Linkage disequilibrium and haplotype blocks (D′ ≥ 0.90) were defined and visualized by the solid spine of LD method using Haploview 4.0 (http://www.broad.mit.edu/haploview/haploview). The haplotypes with frequency ≥5% were subjected to an association test with longevity. The permutation P-value was obtained by simulating 100 000 times in haplotype association analysis (64).
The two-tailed P-values, odds ratios and 95% confidence intervals are presented for all association tests. Statistical power was calculated with the sampsi command in STATA (StataCorp LP) under a given sample size and significance level (α = 0.05).

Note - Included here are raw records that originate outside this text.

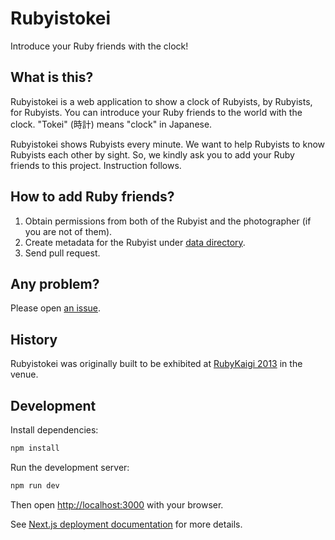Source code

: # Rubyistokei

Introduce your Ruby friends with the clock!

## What is this?

Rubyistokei is a web application to show a clock of Rubyists, by Rubyists, for Rubyists. You can introduce your Ruby friends to the world with the clock. "Tokei" (時計) means "clock" in Japanese.

Rubyistokei shows Rubyists every minute. We want to help Rubyists to know Rubyists each other by sight. So, we kindly ask you to add your Ruby friends to this project. Instruction follows.


## How to add Ruby friends?

1. Obtain permissions from both of the Rubyist and the photographer (if you are not of them).
2. Create metadata for the Rubyist under [data directory](https://github.com/rubyistokei/rubyistokei.github.io/tree/main/data).
3. Send pull request.

## Any problem?

Please open [an issue](https://github.com/rubyistokei/rubyistokei.github.io/issues).

## History

Rubyistokei was originally built to be exhibited at [RubyKaigi 2013](http://rubykaigi.org/2013 "RubyKaigi 2013, May 30 - Jun 1") in the venue.


## Development

Install dependencies:

```bash
npm install
```

Run the development server:

```bash
npm run dev
```

Then open [http://localhost:3000](http://localhost:3000) with your browser.

See [Next.js deployment documentation](https://nextjs.org/docs/deployment) for more details.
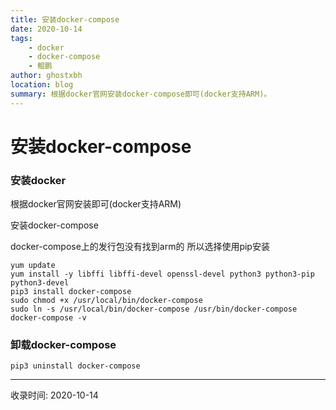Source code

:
 ```yaml
---
title: 安装docker-compose
date: 2020-10-14
tags:
    - docker
    - docker-compose
    - 鲲鹏
author: ghostxbh
location: blog
summary: 根据docker官网安装docker-compose即可(docker支持ARM)。
---
```

# 安装docker-compose

### 安装docker
根据docker官网安装即可(docker支持ARM)

安装docker-compose

docker-compose上的发行包没有找到arm的 所以选择使用pip安装

```shell script
yum update
yum install -y libffi libffi-devel openssl-devel python3 python3-pip python3-devel
pip3 install docker-compose
sudo chmod +x /usr/local/bin/docker-compose
sudo ln -s /usr/local/bin/docker-compose /usr/bin/docker-compose
docker-compose -v
```

### 卸载docker-compose
```shell script
pip3 uninstall docker-compose
```

---
收录时间: 2020-10-14

<Vssue :title="$title" />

This study was supported by grants from the National Basic Research Program of the Chinese Ministry of Science and Technology (973 grant no.: 2007CB512100) and a key program from the National Sciences Foundation of China (grant no.: 30730047). The collection of blood samples from oldest old was jointly supported by Max Planck Institute for Demographic Research, the U.S. National Institute of Aging and the Chinese Resources.
We thank all participants and their families for their commitment and enthusiastic help in the Chinese Longitudinal Healthy Longevity Survey.
Conflict of Interest statement. None declared.